In the first week of November, locations such as Seattle and Portland, Oregon, have already observed rainfall amounts well above the monthly totals recorded for the entirety of October. Seattle has totaled just over 4 inches since November kicked off, while Portland recorded rainfall amounts just shy of the 4-inch mark.
In western Washington and Oregon, the relatively dry conditions over the summer put some locations on track for rainfall below the historical average in 2023. As a result, the stretch of wet weather during the first week of November was the first notable period of rain for many spots since the springtime.
Residents in Redding, California, for example, haven't observed a consecutive three-day rainy stretch since May 4-6, while records from San Francisco show the last rainy stretch took place from May 1-4.
In Medford, Oregon, the last notable rainy period occurred from April 21-23. Over the summer months from June 1 to Sept. 1, only 0.72 of an inch of rain was recorded in Medford, roughly 57% of the historical average during that time, and the rain only happened sporadically.
The brief stretch of dry weather that lasted from Tuesday night into Wednesday will come to an end by Thursday, as another potent cold front is on track to move inland.
As the front approaches the coast of Washington and Oregon on Thursday, offshore winds will pick up significantly. Boaters, particularly inexperienced mariners and those operating smaller vessels, are being urged by forecasters to take caution during this time, as gusts could reach peak values of 30-40 mph and wave swells can climb to hazardous levels.
Rain will focus mainly along the coast from British Columbia to northwest California from Thursday to Thursday night. After the recent rounds of heavy rain, some locations may be more vulnerable to additional precipitation and flooding may be more likely.
Rainfall totals are expected to range from 0.25-0.75 of an inch along the foothills of the Cascades and Coastal Range as the front tracks onshore Thursday. Locally higher totals around 1.00-1.25 inches can occur along the western slopes of the Olympic Mountains.
Cooler air will accompany the storm and allow for snowflakes across the higher terrain of the Olympic Mountains, Cascades and portions of the northern Rockies in Idaho.
"As is often the case when storms or cold fronts swing through the Cascades, snow levels tend to rise as the front approaches and then fall as the feature tracks away from the region," AccuWeather Senior Meteorologist Alex Sosnowski explained.
Sosnowski added that snow levels in the Washington Cascades could rise to a bit above 3,500 feet as this front draws closer, then may fall to around 3,000 feet.

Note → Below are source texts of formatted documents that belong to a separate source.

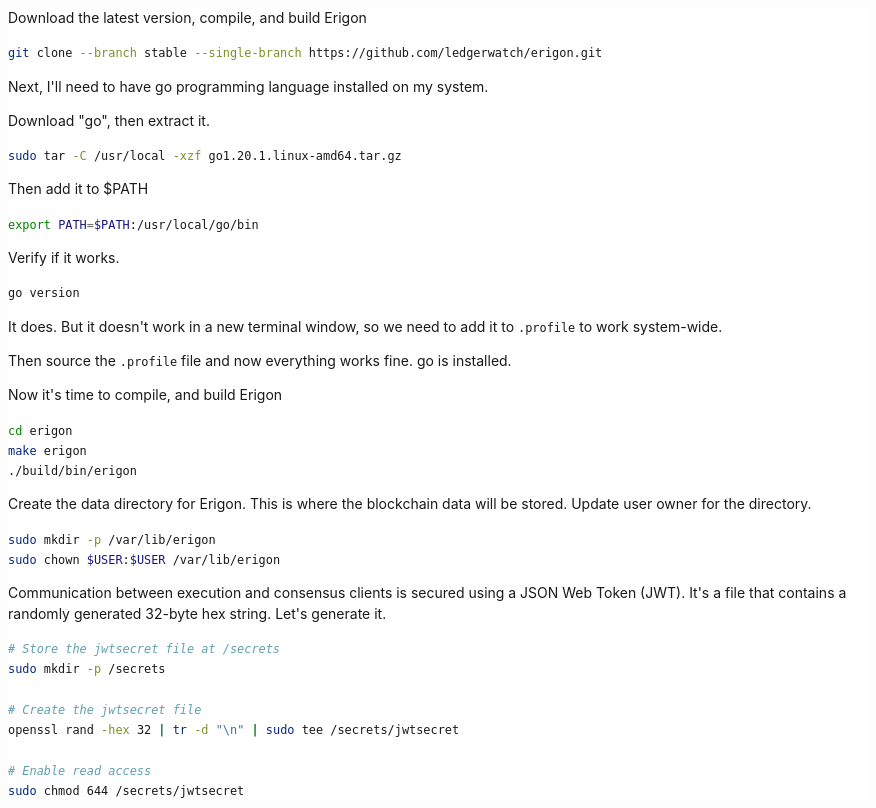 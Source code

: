 Download the latest version, compile, and build Erigon

```sh
git clone --branch stable --single-branch https://github.com/ledgerwatch/erigon.git
```

Next, I'll need to have go programming language installed on my system.

Download "go", then extract it.

```sh
sudo tar -C /usr/local -xzf go1.20.1.linux-amd64.tar.gz
```

Then add it to $PATH

```sh
export PATH=$PATH:/usr/local/go/bin
```

Verify if it works.

```sh
go version
```

It does. But it doesn't work in a new terminal window, so we need to add it to `.profile` to work system-wide.

Then source the `.profile` file and now everything works fine. go is installed.

Now it's time to compile, and build Erigon

```sh
cd erigon
make erigon
./build/bin/erigon
```

Create the data directory for Erigon.
This is where the blockchain data will be stored.
Update user owner for the directory.

```sh
sudo mkdir -p /var/lib/erigon
sudo chown $USER:$USER /var/lib/erigon
```

Communication between execution and consensus clients is secured using a JSON Web Token (JWT).
It's a file that contains a randomly generated 32-byte hex string.
Let's generate it.

```sh
# Store the jwtsecret file at /secrets
sudo mkdir -p /secrets

# Create the jwtsecret file
openssl rand -hex 32 | tr -d "\n" | sudo tee /secrets/jwtsecret

# Enable read access
sudo chmod 644 /secrets/jwtsecret
```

Motorists traveling along passes in Washington state may face some travel disruptions as a slushy coating to a few inches of snow spreads across the higher terrain. The highest peaks across the Northern Cascades could contend with up to 3-6 inches of snow, forecasters say.
Next week, additional chances for rain and mountain snow will sweep across the West, this time potentially reaching farther south than recent storms.

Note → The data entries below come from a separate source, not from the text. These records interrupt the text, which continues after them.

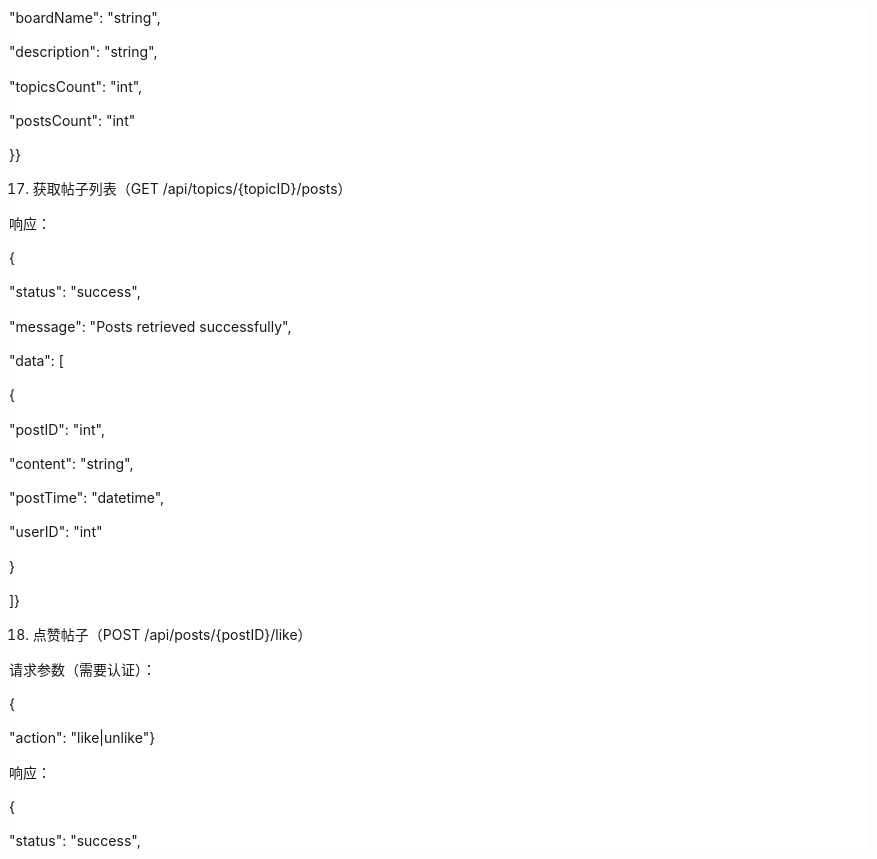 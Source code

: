   "boardName": "string",

  "description": "string",

  "topicsCount": "int",

  "postsCount": "int"

 }}

 

17. 获取帖子列表（GET /api/topics/{topicID}/posts）

 

响应：

 

 

{

 "status": "success",

 "message": "Posts retrieved successfully",

 "data": [

  {

   "postID": "int",

   "content": "string",

   "postTime": "datetime",

   "userID": "int"

  }

 ]}

 

18. 点赞帖子（POST /api/posts/{postID}/like）

 

请求参数（需要认证）：

 

 

{

 "action": "like|unlike"}

 

 

响应：

 

 

{

 "status": "success",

A southward plunge in the jet stream may usher in rounds of heavy rain to parts of California, Nevada and Utah in addition to the Pacific Northwest. This southward pattern shift may provide an opportunity for the first big storm of the season across parts of California.

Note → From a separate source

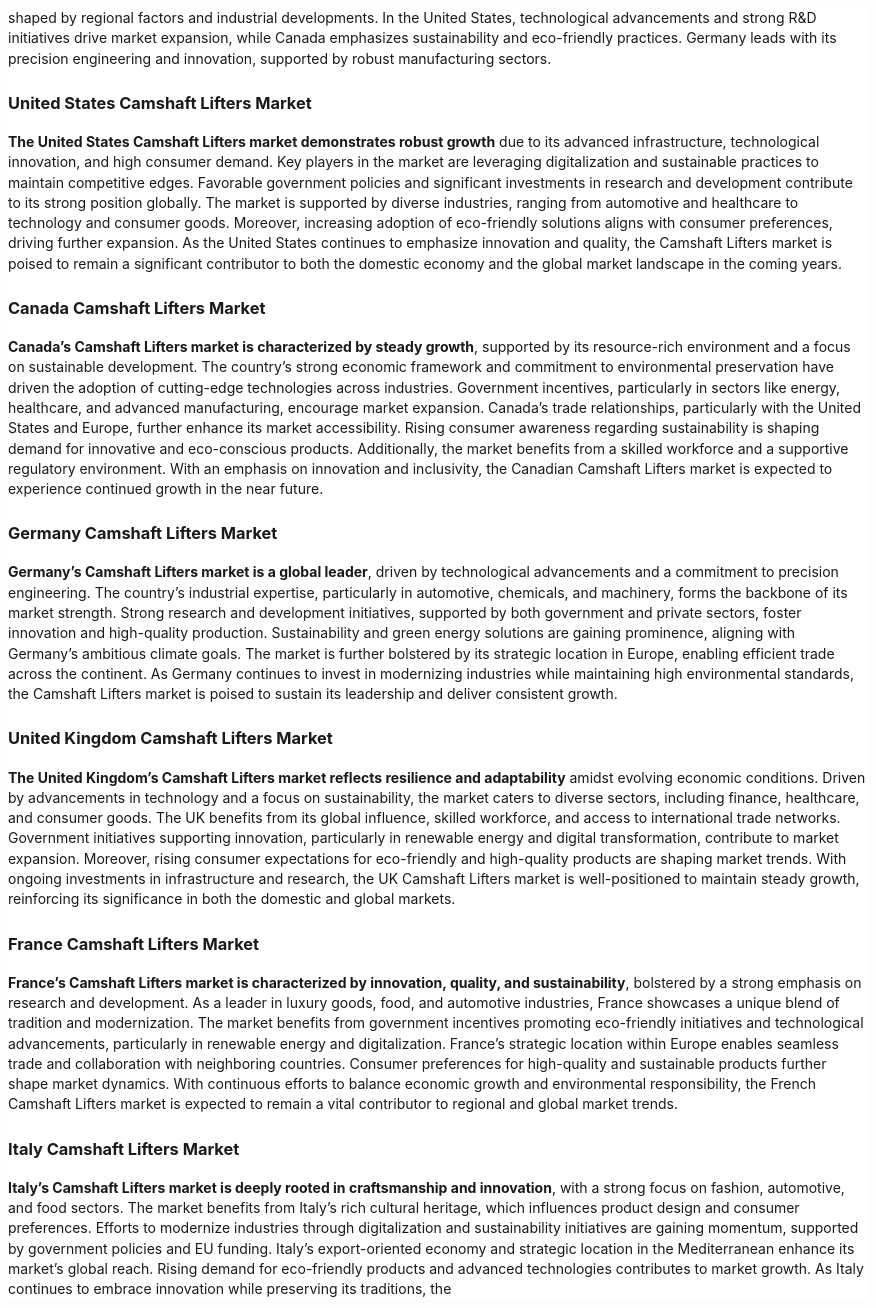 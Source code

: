 shaped by regional factors and industrial developments. In the United States, technological advancements and strong R&amp;D initiatives drive market expansion, while Canada emphasizes sustainability and eco-friendly practices. Germany leads with its precision engineering and innovation, supported by robust manufacturing sectors.</span></em></p></blockquote><h3><strong>United States Camshaft Lifters Market</strong></h3><p><strong>The United States Camshaft Lifters market demonstrates robust growth</strong> due to its advanced infrastructure, technological innovation, and high consumer demand. Key players in the market are leveraging digitalization and sustainable practices to maintain competitive edges. Favorable government policies and significant investments in research and development contribute to its strong position globally. The market is supported by diverse industries, ranging from automotive and healthcare to technology and consumer goods. Moreover, increasing adoption of eco-friendly solutions aligns with consumer preferences, driving further expansion. As the United States continues to emphasize innovation and quality, the Camshaft Lifters market is poised to remain a significant contributor to both the domestic economy and the global market landscape in the coming years.</p><h3><strong>Canada Camshaft Lifters Market</strong></h3><p><strong>Canada&rsquo;s Camshaft Lifters market is characterized by steady growth</strong>, supported by its resource-rich environment and a focus on sustainable development. The country&rsquo;s strong economic framework and commitment to environmental preservation have driven the adoption of cutting-edge technologies across industries. Government incentives, particularly in sectors like energy, healthcare, and advanced manufacturing, encourage market expansion. Canada&rsquo;s trade relationships, particularly with the United States and Europe, further enhance its market accessibility. Rising consumer awareness regarding sustainability is shaping demand for innovative and eco-conscious products. Additionally, the market benefits from a skilled workforce and a supportive regulatory environment. With an emphasis on innovation and inclusivity, the Canadian Camshaft Lifters market is expected to experience continued growth in the near future.</p><h3><strong>Germany Camshaft Lifters Market</strong></h3><p><strong>Germany&rsquo;s Camshaft Lifters market is a global leader</strong>, driven by technological advancements and a commitment to precision engineering. The country&rsquo;s industrial expertise, particularly in automotive, chemicals, and machinery, forms the backbone of its market strength. Strong research and development initiatives, supported by both government and private sectors, foster innovation and high-quality production. Sustainability and green energy solutions are gaining prominence, aligning with Germany&rsquo;s ambitious climate goals. The market is further bolstered by its strategic location in Europe, enabling efficient trade across the continent. As Germany continues to invest in modernizing industries while maintaining high environmental standards, the Camshaft Lifters market is poised to sustain its leadership and deliver consistent growth.</p><h3><strong>United Kingdom Camshaft Lifters Market</strong></h3><p><strong>The United Kingdom&rsquo;s Camshaft Lifters market reflects resilience and adaptability</strong> amidst evolving economic conditions. Driven by advancements in technology and a focus on sustainability, the market caters to diverse sectors, including finance, healthcare, and consumer goods. The UK benefits from its global influence, skilled workforce, and access to international trade networks. Government initiatives supporting innovation, particularly in renewable energy and digital transformation, contribute to market expansion. Moreover, rising consumer expectations for eco-friendly and high-quality products are shaping market trends. With ongoing investments in infrastructure and research, the UK Camshaft Lifters market is well-positioned to maintain steady growth, reinforcing its significance in both the domestic and global markets.</p><h3><strong>France Camshaft Lifters Market</strong></h3><p><strong>France&rsquo;s Camshaft Lifters market is characterized by innovation, quality, and sustainability</strong>, bolstered by a strong emphasis on research and development. As a leader in luxury goods, food, and automotive industries, France showcases a unique blend of tradition and modernization. The market benefits from government incentives promoting eco-friendly initiatives and technological advancements, particularly in renewable energy and digitalization. France&rsquo;s strategic location within Europe enables seamless trade and collaboration with neighboring countries. Consumer preferences for high-quality and sustainable products further shape market dynamics. With continuous efforts to balance economic growth and environmental responsibility, the French Camshaft Lifters market is expected to remain a vital contributor to regional and global market trends.</p><h3><strong>Italy Camshaft Lifters Market</strong></h3><p><strong>Italy&rsquo;s Camshaft Lifters market is deeply rooted in craftsmanship and innovation</strong>, with a strong focus on fashion, automotive, and food sectors. The market benefits from Italy&rsquo;s rich cultural heritage, which influences product design and consumer preferences. Efforts to modernize industries through digitalization and sustainability initiatives are gaining momentum, supported by government policies and EU funding. Italy&rsquo;s export-oriented economy and strategic location in the Mediterranean enhance its market&rsquo;s global reach. Rising demand for eco-friendly products and advanced technologies contributes to market growth. As Italy continues to embrace innovation while preserving its traditions, the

Although it is several days away, there is growing concern among AccuWeather forecasters that copious amounts of rain, gusty winds and heavy mountain snowfall may arrive in full force next week.
"Heavy rain and high winds are expected along the central and northern coasts of California. There can be periods of rain and some wind for the Southern California coast and western Oregon. Heavy snow will most likely measured in feet in portions of the Sierras," AccuWeather Lead Long-Range Forecaster Paul Pastelok said.
The ample rainfall that this storm may bring to the region could have a positive impact on the wildfire risk for the upcoming month or so.
"This [pattern] should nearly put a lid on the fire season in central and northern areas of California for the remainder of 2023," Pastelok said.